Tyler shared that he’s never been more bullish about the future of the company. While the ad network is still a smaller revenue stream, its MoM revenue grew 64% in May, signaling that this may just be the beginning.
He also shared 20 lessons and insights from his entrepreneurial journey over the past few years, which I found quite valuable — here’s a quick summary:
1. It Doesn’t Get Easier
The stress doesn’t disappear with scale — it evolves. Every stage brings new, often harder challenges. The myth of future calm is just that: a myth.
2. The Goalposts Keep Moving
What once seemed like a dream becomes just another number. Growth rewires your expectations faster than you’d think.
3. Most Advisors Are Just Window Dressing
They’re great for signaling legitimacy early on, but very few add real value. Set your expectations accordingly.
4. No One Cares Who Your Investors Are
Customers don’t care about your cap table. Raise from who believes in you, build the product, and the Tier 1s will follow — just like ours did.
5. Remote Work Is a Superpower
We’ve embraced it fully — it unlocks talent, flexibility, lifestyle, and happiness. I’d rather hang at the DMV than commute daily again.
6. Having Cofounders Is Underrated
When things break — and they always do — having partners in the trenches makes all the difference.
7. Tough Conversations > Avoidance
Firing, demotions, feedback — the fear is always worse than the reality. Don’t carry emotional baggage longer than you need to.
8. Dogfood Your Product
I use Beehiiv every day — for this newsletter, for our site, for everything. It keeps me close to the experience and accountable.
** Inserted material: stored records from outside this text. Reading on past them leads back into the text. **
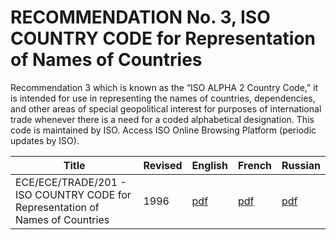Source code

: # RECOMMENDATION No. 3, ISO COUNTRY CODE for Representation of Names of Countries

Recommendation 3 which is known as the “ISO ALPHA 2 Country Code,” it is intended for use in representing the names of countries, dependencies, and other areas of special geopolitical interest for purposes of international trade whenever there is a need for a coded alphabetical designation. This code is maintained by ISO. Access ISO Online Browsing Platform (periodic updates by ISO).

| Title | Revised | English | French | Russian |
| --- | --- | --- | --- | --- |
|ECE/ECE/TRADE/201 - ISO COUNTRY CODE for Representation of Names of Countries|1996|[pdf](./editions&revisions/rec03_ece-trd-201E.pdf)|[pdf](./editions&revisions/rec03_ece-trd-201f.pdf)|[pdf](./editions&revisions/rec03_ece-trd-201r.pdf)|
9. The CEO Role Changes Fast
You start building product. You end up building systems, culture, and people. Embrace the shift.
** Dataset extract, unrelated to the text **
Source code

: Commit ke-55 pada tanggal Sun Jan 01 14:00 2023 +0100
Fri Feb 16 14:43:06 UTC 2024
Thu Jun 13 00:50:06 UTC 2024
10. Storytelling Is a Superpower
It’s not just about motivating your team — it’s about building belief, alignment, and momentum.
11. There’s No Playbook
We lost a cofounder early on. GoDaddy wiped user sites. We acquired two companies. There is no prep for this — only response.
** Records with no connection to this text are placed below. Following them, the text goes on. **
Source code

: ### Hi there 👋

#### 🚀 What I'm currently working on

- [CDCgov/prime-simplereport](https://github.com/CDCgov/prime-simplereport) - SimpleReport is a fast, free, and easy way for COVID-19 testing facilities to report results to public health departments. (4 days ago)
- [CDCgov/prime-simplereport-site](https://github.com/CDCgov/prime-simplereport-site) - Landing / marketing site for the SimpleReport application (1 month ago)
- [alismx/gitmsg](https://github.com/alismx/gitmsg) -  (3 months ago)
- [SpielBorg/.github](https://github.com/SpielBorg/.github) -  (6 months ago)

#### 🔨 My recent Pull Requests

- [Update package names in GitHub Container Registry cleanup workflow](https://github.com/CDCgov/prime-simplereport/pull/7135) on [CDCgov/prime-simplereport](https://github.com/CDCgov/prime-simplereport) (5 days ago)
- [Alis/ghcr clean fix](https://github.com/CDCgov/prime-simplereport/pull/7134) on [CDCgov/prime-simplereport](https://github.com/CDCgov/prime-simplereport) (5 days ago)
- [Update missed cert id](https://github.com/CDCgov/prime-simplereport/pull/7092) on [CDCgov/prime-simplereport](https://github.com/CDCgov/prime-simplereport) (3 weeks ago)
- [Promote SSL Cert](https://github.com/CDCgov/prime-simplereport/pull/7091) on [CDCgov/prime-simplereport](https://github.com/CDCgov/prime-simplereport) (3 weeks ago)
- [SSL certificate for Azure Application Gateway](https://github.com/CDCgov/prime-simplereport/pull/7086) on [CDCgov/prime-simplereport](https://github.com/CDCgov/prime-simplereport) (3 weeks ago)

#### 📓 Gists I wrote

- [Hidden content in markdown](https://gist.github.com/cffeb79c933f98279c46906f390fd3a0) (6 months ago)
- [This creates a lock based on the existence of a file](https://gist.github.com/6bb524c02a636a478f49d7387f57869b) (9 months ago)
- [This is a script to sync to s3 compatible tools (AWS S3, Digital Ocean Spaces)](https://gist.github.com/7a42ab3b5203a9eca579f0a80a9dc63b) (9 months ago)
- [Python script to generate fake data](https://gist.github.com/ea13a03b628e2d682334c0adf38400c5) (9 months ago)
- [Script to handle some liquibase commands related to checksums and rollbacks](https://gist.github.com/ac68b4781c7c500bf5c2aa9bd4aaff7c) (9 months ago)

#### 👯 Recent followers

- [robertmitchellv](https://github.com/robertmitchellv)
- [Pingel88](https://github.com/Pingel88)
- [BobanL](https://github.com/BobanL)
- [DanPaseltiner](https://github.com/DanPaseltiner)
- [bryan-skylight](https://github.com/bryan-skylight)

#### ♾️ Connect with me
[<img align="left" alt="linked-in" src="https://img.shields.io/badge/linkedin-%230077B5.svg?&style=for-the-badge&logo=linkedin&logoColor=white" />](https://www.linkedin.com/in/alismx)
12. Shared Upside Drives Ownership
Everyone at Beehiiv has meaningful equity. When the whole team has skin in the game, magic happens.
13. Ownership Drives Excellence
If no one owns something, it doesn’t improve. Assign clear ownership, or expect mediocrity.
14. Transparency Wins
I share numbers, decks, and updates internally. Treat people like adults — they’ll repay it with trust and action.
15. Mental Health Is Not Optional
I fooled myself into thinking fitness was enough. It wasn’t. Don’t ignore your mind.
16. Founder Friends Are Lifelines
Other founders get it. Time with them = fuel. That’s why I run founder retreats regularly.
17. Speed Is the Ultimate Advantage
In the early days, speed was our moat. Build fast, ship faster, iterate always. Speed compounds.
18. Mediocrity Infects
A single “meh” hire can bring the whole team down. Don’t wait to part ways. Excellence or nothing.
19. You Have to Love the Game
I work 14-hour days and still want more. If you don’t love the process, no outcome will be worth it.
“I didn’t want to be rich. I didn’t want to be famous. I didn’t even want to be happy. I wanted to be great.” — Bruce Springsteen
20. The Best Is Still Ahead
After $30K MRR, someone told me, “You’ll hit $300K before you know it.” They were right. Small improvements compound. Every day, 1% better. That’s the whole game.